• **Task instructions**
Would you transcribe each of the entries exactly, with nothing added or dropped?

• **Data extracts**
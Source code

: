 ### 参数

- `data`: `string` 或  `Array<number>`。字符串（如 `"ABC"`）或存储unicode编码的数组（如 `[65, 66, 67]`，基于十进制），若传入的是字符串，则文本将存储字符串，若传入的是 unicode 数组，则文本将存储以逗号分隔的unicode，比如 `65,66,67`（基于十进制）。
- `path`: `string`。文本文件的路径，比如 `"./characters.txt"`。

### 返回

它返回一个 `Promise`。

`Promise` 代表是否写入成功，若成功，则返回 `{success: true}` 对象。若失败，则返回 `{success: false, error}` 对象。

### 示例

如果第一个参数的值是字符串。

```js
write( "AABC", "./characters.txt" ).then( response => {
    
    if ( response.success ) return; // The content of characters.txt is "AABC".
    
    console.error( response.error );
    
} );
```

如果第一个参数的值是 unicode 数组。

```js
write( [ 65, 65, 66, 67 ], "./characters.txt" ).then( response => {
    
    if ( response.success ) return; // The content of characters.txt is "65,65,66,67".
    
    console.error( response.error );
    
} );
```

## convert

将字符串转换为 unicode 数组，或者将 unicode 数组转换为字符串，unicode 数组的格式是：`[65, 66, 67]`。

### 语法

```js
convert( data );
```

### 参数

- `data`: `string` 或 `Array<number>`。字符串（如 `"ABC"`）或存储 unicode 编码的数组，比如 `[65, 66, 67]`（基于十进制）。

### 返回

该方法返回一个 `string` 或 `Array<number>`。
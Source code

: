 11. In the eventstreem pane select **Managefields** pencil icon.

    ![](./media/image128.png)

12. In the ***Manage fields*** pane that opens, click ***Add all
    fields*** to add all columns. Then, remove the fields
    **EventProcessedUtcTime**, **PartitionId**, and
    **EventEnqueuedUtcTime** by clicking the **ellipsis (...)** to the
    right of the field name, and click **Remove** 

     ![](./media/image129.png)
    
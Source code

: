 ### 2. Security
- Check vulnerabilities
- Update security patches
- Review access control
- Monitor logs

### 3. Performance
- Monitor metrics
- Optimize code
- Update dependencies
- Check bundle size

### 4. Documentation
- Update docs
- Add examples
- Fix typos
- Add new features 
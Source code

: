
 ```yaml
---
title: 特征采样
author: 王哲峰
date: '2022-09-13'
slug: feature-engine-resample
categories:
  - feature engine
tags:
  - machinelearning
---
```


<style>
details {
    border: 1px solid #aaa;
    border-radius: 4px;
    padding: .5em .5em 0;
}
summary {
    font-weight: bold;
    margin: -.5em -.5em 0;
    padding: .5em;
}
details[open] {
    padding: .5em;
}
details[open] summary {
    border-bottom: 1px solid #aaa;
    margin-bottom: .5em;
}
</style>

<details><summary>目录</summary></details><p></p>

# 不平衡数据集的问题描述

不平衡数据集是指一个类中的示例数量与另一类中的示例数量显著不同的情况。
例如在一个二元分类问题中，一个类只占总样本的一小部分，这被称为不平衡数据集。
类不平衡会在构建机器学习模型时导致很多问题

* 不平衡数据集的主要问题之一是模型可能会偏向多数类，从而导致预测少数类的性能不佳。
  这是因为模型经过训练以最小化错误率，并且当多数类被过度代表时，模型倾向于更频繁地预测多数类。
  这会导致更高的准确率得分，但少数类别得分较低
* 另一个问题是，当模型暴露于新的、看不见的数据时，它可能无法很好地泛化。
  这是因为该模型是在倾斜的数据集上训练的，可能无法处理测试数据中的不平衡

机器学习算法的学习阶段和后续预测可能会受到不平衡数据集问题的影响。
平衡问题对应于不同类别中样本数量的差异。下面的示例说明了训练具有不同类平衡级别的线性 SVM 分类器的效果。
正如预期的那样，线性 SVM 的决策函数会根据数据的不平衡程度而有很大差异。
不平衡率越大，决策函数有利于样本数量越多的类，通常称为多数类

• **Written answer**
Source code

: ### 参数

- `data`: `string` 或  `Array<number>`。字符串（如 `"ABC"`）或存储unicode编码的数组（如 `[65, 66, 67]`，基于十进制），若传入的是字符串，则文本将存储字符串，若传入的是 unicode 数组，则文本将存储以逗号分隔的unicode，比如 `65,66,67`（基于十进制）。
- `path`: `string`。文本文件的路径，比如 `"./characters.txt"`。

### 返回

它返回一个 `Promise`。

`Promise` 代表是否写入成功，若成功，则返回 `{success: true}` 对象。若失败，则返回 `{success: false, error}` 对象。

### 示例

如果第一个参数的值是字符串。

```js
write( "AABC", "./characters.txt" ).then( response => {
    
    if ( response.success ) return; // The content of characters.txt is "AABC".
    
    console.error( response.error );
    
} );
```

如果第一个参数的值是 unicode 数组。

```js
write( [ 65, 65, 66, 67 ], "./characters.txt" ).then( response => {
    
    if ( response.success ) return; // The content of characters.txt is "65,65,66,67".
    
    console.error( response.error );
    
} );
```

## convert

将字符串转换为 unicode 数组，或者将 unicode 数组转换为字符串，unicode 数组的格式是：`[65, 66, 67]`。

### 语法

```js
convert( data );
```

### 参数

- `data`: `string` 或 `Array<number>`。字符串（如 `"ABC"`）或存储 unicode 编码的数组，比如 `[65, 66, 67]`（基于十进制）。

### 返回

该方法返回一个 `string` 或 `Array<number>`。
Source code

: 11. In the eventstreem pane select **Managefields** pencil icon.

    ![](./media/image128.png)

12. In the ***Manage fields*** pane that opens, click ***Add all
    fields*** to add all columns. Then, remove the fields
    **EventProcessedUtcTime**, **PartitionId**, and
    **EventEnqueuedUtcTime** by clicking the **ellipsis (...)** to the
    right of the field name, and click **Remove** 

     ![](./media/image129.png)
    
Source code

: ### 2. Security
- Check vulnerabilities
- Update security patches
- Review access control
- Monitor logs

### 3. Performance
- Monitor metrics
- Optimize code
- Update dependencies
- Check bundle size

### 4. Documentation
- Update docs
- Add examples
- Fix typos
- Add new features 
Source code

:
 ```yaml
---
title: 特征采样
author: 王哲峰
date: '2022-09-13'
slug: feature-engine-resample
categories:
  - feature engine
tags:
  - machinelearning
---
```


<style>
details {
    border: 1px solid #aaa;
    border-radius: 4px;
    padding: .5em .5em 0;
}
summary {
    font-weight: bold;
    margin: -.5em -.5em 0;
    padding: .5em;
}
details[open] {
    padding: .5em;
}
details[open] summary {
    border-bottom: 1px solid #aaa;
    margin-bottom: .5em;
}
</style>

<details><summary>目录</summary></details><p></p>

# 不平衡数据集的问题描述

不平衡数据集是指一个类中的示例数量与另一类中的示例数量显著不同的情况。
例如在一个二元分类问题中，一个类只占总样本的一小部分，这被称为不平衡数据集。
类不平衡会在构建机器学习模型时导致很多问题

* 不平衡数据集的主要问题之一是模型可能会偏向多数类，从而导致预测少数类的性能不佳。
  这是因为模型经过训练以最小化错误率，并且当多数类被过度代表时，模型倾向于更频繁地预测多数类。
  这会导致更高的准确率得分，但少数类别得分较低
* 另一个问题是，当模型暴露于新的、看不见的数据时，它可能无法很好地泛化。
  这是因为该模型是在倾斜的数据集上训练的，可能无法处理测试数据中的不平衡

机器学习算法的学习阶段和后续预测可能会受到不平衡数据集问题的影响。
平衡问题对应于不同类别中样本数量的差异。下面的示例说明了训练具有不同类平衡级别的线性 SVM 分类器的效果。
正如预期的那样，线性 SVM 的决策函数会根据数据的不平衡程度而有很大差异。
不平衡率越大，决策函数有利于样本数量越多的类，通常称为多数类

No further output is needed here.